Activity:
Will you transcribe all the entries word for word, skipping the pictures they hold?

[Entries provided]

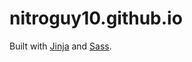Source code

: # nitroguy10.github.io

Built with [Jinja](https://jinja.palletsprojects.com/en/3.0.x/) and [Sass](https://sass-lang.com/).
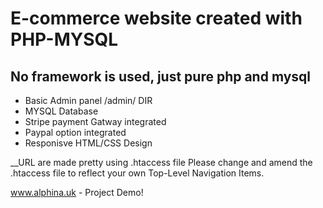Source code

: # E-commerce website created with PHP-MYSQL
## No framework is used, just pure php and mysql

* Basic Admin panel /admin/ DIR
* MYSQL Database
* Stripe payment Gatway integrated
* Paypal option integrated
* Responisve HTML/CSS Design

__URL are made pretty using .htaccess file
Please change and amend the .htaccess file to reflect your own Top-Level Navigation Items.

www.alphina.uk - Project Demo!

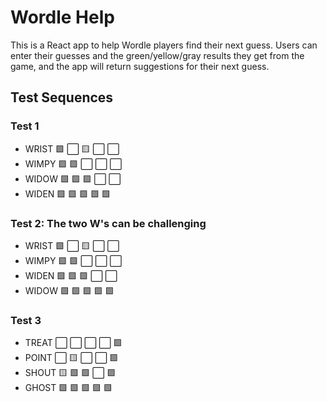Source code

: # Wordle Help

This is a React app to help Wordle players find their next guess. 
Users can enter their guesses and the green/yellow/gray results they get from the game, 
and the app will return suggestions for their next guess.

## Test Sequences

### Test 1
- WRIST :green_square: :white_large_square: :yellow_square: :white_large_square: :white_large_square:
- WIMPY :green_square: :green_square: :white_large_square: :white_large_square: :white_large_square:  
- WIDOW :green_square: :green_square: :green_square: :white_large_square: :white_large_square:  
- WIDEN :green_square: :green_square: :green_square: :green_square: :green_square:

### Test 2: The two W's can be challenging
- WRIST :green_square: :white_large_square: :yellow_square: :white_large_square: :white_large_square:
- WIMPY :green_square: :green_square: :white_large_square: :white_large_square: :white_large_square:
- WIDEN :green_square: :green_square: :green_square: :white_large_square: :white_large_square:
- WIDOW :green_square: :green_square: :green_square: :green_square: :green_square: 

### Test 3
- TREAT :white_large_square: :white_large_square: :white_large_square: :white_large_square: :green_square:
- POINT :white_large_square: :yellow_square: :white_large_square: :white_large_square: :green_square:
- SHOUT :yellow_square: :green_square: :green_square: :white_large_square: :green_square:
- GHOST :green_square: :green_square: :green_square: :green_square: :green_square:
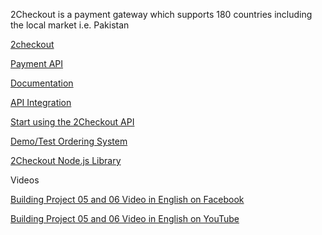 2Checkout is a payment gateway which supports 180 countries including the local market i.e. Pakistan

[2checkout](https://www.2checkout.com/)

[Payment API](https://www.2checkout.com/payment-api/)

[Documentation](https://www.2checkout.com/documentation)

[API Integration](https://knowledgecenter.2checkout.com/API-Integration)

[Start using the 2Checkout API](https://knowledgecenter.2checkout.com/API-Integration/01Start-using-the-2Checkout-API)

[Demo/Test Ordering System](https://knowledgecenter.2checkout.com/API-Integration/Transition_guides/Transition_Guide_for_2CO_Sandbox)

[2Checkout Node.js Library](https://github.com/2Checkout/2checkout-node)

Videos

[Building Project 05 and 06 Video in English on Facebook](https://www.facebook.com/zeeshanhanif/videos/10225129468128698)

[Building Project 05 and 06 Video in English on YouTube](https://www.youtube.com/watch?v=dKHANO9U6IU)


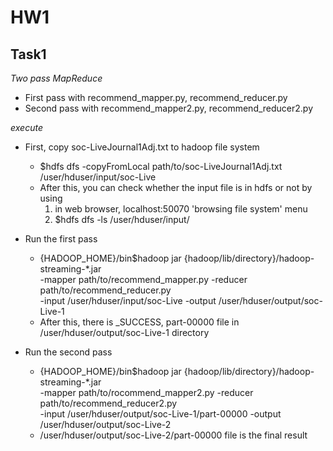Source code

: # HW1

## Task1
*Two pass MapReduce*
- First pass with recommend\_mapper.py, recommend\_reducer.py
- Second pass with recommend\_mapper2.py, recommend\_reducer2.py

*execute*
- First, copy soc-LiveJournal1Adj.txt to hadoop file system
  * $hdfs dfs -copyFromLocal path/to/soc-LiveJournal1Adj.txt /user/hduser/input/soc-Live
  * After this, you can check whether the input file is in hdfs or not by using
    1) in web browser, localhost:50070 'browsing file system' menu
    2) $hdfs dfs -ls /user/hduser/input/

- Run the first pass
  * {HADOOP\_HOME}/bin$hadoop jar {hadoop/lib/directory}/hadoop-streaming-\*.jar \
    -mapper path/to/recommend_mapper.py -reducer path/to/recommend_reducer.py \
    -input /user/hduser/input/soc-Live -output /user/hduser/output/soc-Live-1
  * After this, there is \_SUCCESS, part-00000 file in /user/hduser/output/soc-Live-1 directory

- Run the second pass
  * {HADOOP\_HOME}/bin$hadoop jar {hadoop/lib/directory}/hadoop-streaming-\*.jar \
    -mapper path/to/rocommend_mapper2.py -reducer path/to/recommend_reducer2.py \
    -input /user/hduser/output/soc-Live-1/part-00000 -output /user/hduser/output/soc-Live-2
  * /user/hduser/output/soc-Live-2/part-00000 file is the final result
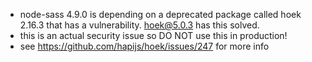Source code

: - node-sass 4.9.0 is depending on a deprecated package called hoek 2.16.3 that has a vulnerability. hoek@5.0.3 has this solved.
- this is an actual security issue so DO NOT use this in production!
- see https://github.com/hapijs/hoek/issues/247 for more info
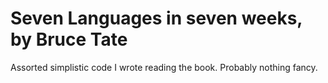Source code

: Seven Languages in seven weeks, by Bruce Tate
=============================================
Assorted simplistic code I wrote reading the book. Probably nothing fancy.
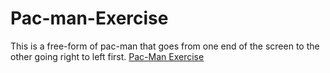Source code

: # Pac-man-Exercise
This is a free-form of pac-man that goes from one end of the screen to the other going right to left first.
<a href="http://cforozco.github.io/pac-man"> Pac-Man Exercise </a>
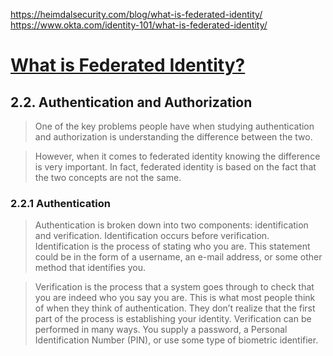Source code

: https://heimdalsecurity.com/blog/what-is-federated-identity/
https://www.okta.com/identity-101/what-is-federated-identity/
# [What is Federated Identity?](https://learning.oreilly.com/library/view/federated-identity-primer/9780124071896/)

## 2.2. Authentication and Authorization
>One of the key problems people have when studying authentication and authorization is understanding the difference between the two.

>However, when it comes to federated identity knowing the difference is very important. In fact, federated identity is based on the fact that the two concepts are not the same.
### 2.2.1 Authentication
>Authentication is broken down into two components: identification and verification. Identification occurs before verification. Identification is the process of stating who you are. This statement could be in the form of a username, an e-mail address, or some other method that identifies you.

>Verification is the process that a system goes through to check that you are indeed who you say you are. This is what most people think of when they think of authentication. They don’t realize that the first part of the process is establishing your identity. Verification can be performed in many ways. You supply a password, a Personal Identification Number (PIN), or use some type of biometric identifier.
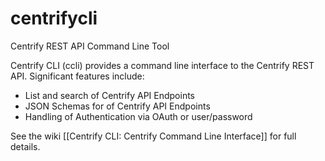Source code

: # centrifycli
Centrify REST API Command Line Tool

Centrify CLI (ccli) provides a command line interface to the Centrify REST API.  Significant features include:
* List and search of Centrify API Endpoints
* JSON Schemas for of Centrify API Endpoints
* Handling of Authentication via OAuth or user/password

See the wiki [[Centrify CLI: Centrify Command Line Interface]] for full details.
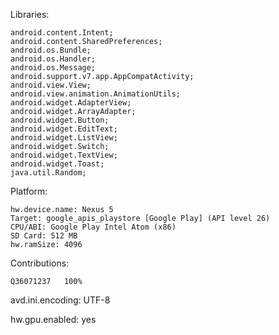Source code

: Libraries:

	android.content.Intent;
	android.content.SharedPreferences;
	android.os.Bundle;
	android.os.Handler;
	android.os.Message;
	android.support.v7.app.AppCompatActivity;
	android.view.View;
	android.view.animation.AnimationUtils;
	android.widget.AdapterView;
	android.widget.ArrayAdapter;
	android.widget.Button;
	android.widget.EditText;
	android.widget.ListView;
	android.widget.Switch;
	android.widget.TextView;
	android.widget.Toast;
	java.util.Random;


Platform:

	hw.device.name: Nexus 5
	Target: google_apis_playstore [Google Play] (API level 26)
	CPU/ABI: Google Play Intel Atom (x86)
	SD Card: 512 MB
	hw.ramSize: 4096
	
Contributions:

	Q36071237	100%
	
	
	
	
	
	
	
	
	
	
	
	
	
	
	
	
	
	

avd.ini.encoding: UTF-8

hw.gpu.enabled: yes

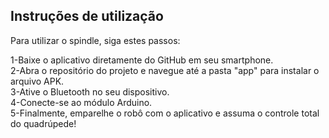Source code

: 
## Instruções de utilização

Para utilizar o spindle, siga estes passos:<br/>

1-Baixe o aplicativo diretamente do GitHub em seu smartphone. <br/>
2-Abra o repositório do projeto e navegue até a pasta "app" para instalar o arquivo APK.<br/>
3-Ative o Bluetooth no seu dispositivo.<br/>
4-Conecte-se ao módulo Arduino.<br/>
5-Finalmente, emparelhe o robô com o aplicativo e assuma o controle total do quadrúpede!<br/>
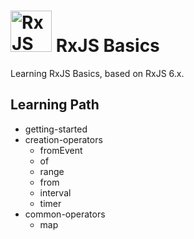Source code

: # <img src="https://rxjs.dev/generated/images/marketing/home/Rx_Logo-512-512.png" alt="RxJS Logo" width="66" height="66"> RxJS Basics

Learning RxJS Basics, based on RxJS 6.x.

## Learning Path

- getting-started
- creation-operators
  - fromEvent
  - of
  - range
  - from
  - interval
  - timer
- common-operators
  - map

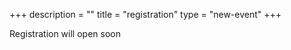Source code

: +++
description = ""
title = "registration"
type = "new-event"
+++
<div style="width:100%; text-align:left;">

Registration will open soon
<!--
   <iframe src="https://www.devops-berlin.de" frameborder="0" height="1000" width="100%" vspace="0" hspace="0" marginheight="5" marginwidth="5" scrolling="auto" allowtransparency="true"></iframe>
-->

</div></div>
</div>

[/Entries provided]

Exercise response:
Source code

: # nitroguy10.github.io

Built with [Jinja](https://jinja.palletsprojects.com/en/3.0.x/) and [Sass](https://sass-lang.com/).
Source code

: # E-commerce website created with PHP-MYSQL
## No framework is used, just pure php and mysql

* Basic Admin panel /admin/ DIR
* MYSQL Database
* Stripe payment Gatway integrated
* Paypal option integrated
* Responisve HTML/CSS Design

__URL are made pretty using .htaccess file
Please change and amend the .htaccess file to reflect your own Top-Level Navigation Items.

www.alphina.uk - Project Demo!

Source code

: # Wordle Help

This is a React app to help Wordle players find their next guess. 
Users can enter their guesses and the green/yellow/gray results they get from the game, 
and the app will return suggestions for their next guess.

## Test Sequences

### Test 1
- WRIST :green_square: :white_large_square: :yellow_square: :white_large_square: :white_large_square:
- WIMPY :green_square: :green_square: :white_large_square: :white_large_square: :white_large_square:  
- WIDOW :green_square: :green_square: :green_square: :white_large_square: :white_large_square:  
- WIDEN :green_square: :green_square: :green_square: :green_square: :green_square:

### Test 2: The two W's can be challenging
- WRIST :green_square: :white_large_square: :yellow_square: :white_large_square: :white_large_square:
- WIMPY :green_square: :green_square: :white_large_square: :white_large_square: :white_large_square:
- WIDEN :green_square: :green_square: :green_square: :white_large_square: :white_large_square:
- WIDOW :green_square: :green_square: :green_square: :green_square: :green_square: 

### Test 3
- TREAT :white_large_square: :white_large_square: :white_large_square: :white_large_square: :green_square:
- POINT :white_large_square: :yellow_square: :white_large_square: :white_large_square: :green_square:
- SHOUT :yellow_square: :green_square: :green_square: :white_large_square: :green_square:
- GHOST :green_square: :green_square: :green_square: :green_square: :green_square:
 2Checkout is a payment gateway which supports 180 countries including the local market i.e. Pakistan

[2checkout](https://www.2checkout.com/)

[Payment API](https://www.2checkout.com/payment-api/)

[Documentation](https://www.2checkout.com/documentation)

[API Integration](https://knowledgecenter.2checkout.com/API-Integration)

[Start using the 2Checkout API](https://knowledgecenter.2checkout.com/API-Integration/01Start-using-the-2Checkout-API)

[Demo/Test Ordering System](https://knowledgecenter.2checkout.com/API-Integration/Transition_guides/Transition_Guide_for_2CO_Sandbox)

[2Checkout Node.js Library](https://github.com/2Checkout/2checkout-node)

Videos

[Building Project 05 and 06 Video in English on Facebook](https://www.facebook.com/zeeshanhanif/videos/10225129468128698)

[Building Project 05 and 06 Video in English on YouTube](https://www.youtube.com/watch?v=dKHANO9U6IU)


Source code

: # HW1

## Task1
*Two pass MapReduce*
- First pass with recommend\_mapper.py, recommend\_reducer.py
- Second pass with recommend\_mapper2.py, recommend\_reducer2.py

*execute*
- First, copy soc-LiveJournal1Adj.txt to hadoop file system
  * $hdfs dfs -copyFromLocal path/to/soc-LiveJournal1Adj.txt /user/hduser/input/soc-Live
  * After this, you can check whether the input file is in hdfs or not by using
    1) in web browser, localhost:50070 'browsing file system' menu
    2) $hdfs dfs -ls /user/hduser/input/

- Run the first pass
  * {HADOOP\_HOME}/bin$hadoop jar {hadoop/lib/directory}/hadoop-streaming-\*.jar \
    -mapper path/to/recommend_mapper.py -reducer path/to/recommend_reducer.py \
    -input /user/hduser/input/soc-Live -output /user/hduser/output/soc-Live-1
  * After this, there is \_SUCCESS, part-00000 file in /user/hduser/output/soc-Live-1 directory

- Run the second pass
  * {HADOOP\_HOME}/bin$hadoop jar {hadoop/lib/directory}/hadoop-streaming-\*.jar \
    -mapper path/to/rocommend_mapper2.py -reducer path/to/recommend_reducer2.py \
    -input /user/hduser/output/soc-Live-1/part-00000 -output /user/hduser/output/soc-Live-2
  * /user/hduser/output/soc-Live-2/part-00000 file is the final result
Source code

: - node-sass 4.9.0 is depending on a deprecated package called hoek 2.16.3 that has a vulnerability. hoek@5.0.3 has this solved.
- this is an actual security issue so DO NOT use this in production!
- see https://github.com/hapijs/hoek/issues/247 for more info
Source code

: Seven Languages in seven weeks, by Bruce Tate
=============================================
Assorted simplistic code I wrote reading the book. Probably nothing fancy.
Source code

: # Pac-man-Exercise
This is a free-form of pac-man that goes from one end of the screen to the other going right to left first.
<a href="http://cforozco.github.io/pac-man"> Pac-Man Exercise </a>
Source code

: https://heimdalsecurity.com/blog/what-is-federated-identity/
https://www.okta.com/identity-101/what-is-federated-identity/
# [What is Federated Identity?](https://learning.oreilly.com/library/view/federated-identity-primer/9780124071896/)

## 2.2. Authentication and Authorization
>One of the key problems people have when studying authentication and authorization is understanding the difference between the two.

>However, when it comes to federated identity knowing the difference is very important. In fact, federated identity is based on the fact that the two concepts are not the same.
### 2.2.1 Authentication
>Authentication is broken down into two components: identification and verification. Identification occurs before verification. Identification is the process of stating who you are. This statement could be in the form of a username, an e-mail address, or some other method that identifies you.

>Verification is the process that a system goes through to check that you are indeed who you say you are. This is what most people think of when they think of authentication. They don’t realize that the first part of the process is establishing your identity. Verification can be performed in many ways. You supply a password, a Personal Identification Number (PIN), or use some type of biometric identifier.
Source code

: # centrifycli
Centrify REST API Command Line Tool

Centrify CLI (ccli) provides a command line interface to the Centrify REST API.  Significant features include:
* List and search of Centrify API Endpoints
* JSON Schemas for of Centrify API Endpoints
* Handling of Authentication via OAuth or user/password

See the wiki [[Centrify CLI: Centrify Command Line Interface]] for full details.
Source code

: Libraries:

	android.content.Intent;
	android.content.SharedPreferences;
	android.os.Bundle;
	android.os.Handler;
	android.os.Message;
	android.support.v7.app.AppCompatActivity;
	android.view.View;
	android.view.animation.AnimationUtils;
	android.widget.AdapterView;
	android.widget.ArrayAdapter;
	android.widget.Button;
	android.widget.EditText;
	android.widget.ListView;
	android.widget.Switch;
	android.widget.TextView;
	android.widget.Toast;
	java.util.Random;


Platform:

	hw.device.name: Nexus 5
	Target: google_apis_playstore [Google Play] (API level 26)
	CPU/ABI: Google Play Intel Atom (x86)
	SD Card: 512 MB
	hw.ramSize: 4096
	
Contributions:

	Q36071237	100%
	
	
	
	
	
	
	
	
	
	
	
	
	
	
	
	
	
	

avd.ini.encoding: UTF-8

hw.gpu.enabled: yes

Source code

: 
## Instruções de utilização

Para utilizar o spindle, siga estes passos:<br/>

1-Baixe o aplicativo diretamente do GitHub em seu smartphone. <br/>
2-Abra o repositório do projeto e navegue até a pasta "app" para instalar o arquivo APK.<br/>
3-Ative o Bluetooth no seu dispositivo.<br/>
4-Conecte-se ao módulo Arduino.<br/>
5-Finalmente, emparelhe o robô com o aplicativo e assuma o controle total do quadrúpede!<br/>
Source code

: # <img src="https://rxjs.dev/generated/images/marketing/home/Rx_Logo-512-512.png" alt="RxJS Logo" width="66" height="66"> RxJS Basics

Learning RxJS Basics, based on RxJS 6.x.

## Learning Path

- getting-started
- creation-operators
  - fromEvent
  - of
  - range
  - from
  - interval
  - timer
- common-operators
  - map

Source code

: +++
description = ""
title = "registration"
type = "new-event"
+++
<div style="width:100%; text-align:left;">

Registration will open soon
<!--
   <iframe src="https://www.devops-berlin.de" frameborder="0" height="1000" width="100%" vspace="0" hspace="0" marginheight="5" marginwidth="5" scrolling="auto" allowtransparency="true"></iframe>
-->

</div></div>
</div>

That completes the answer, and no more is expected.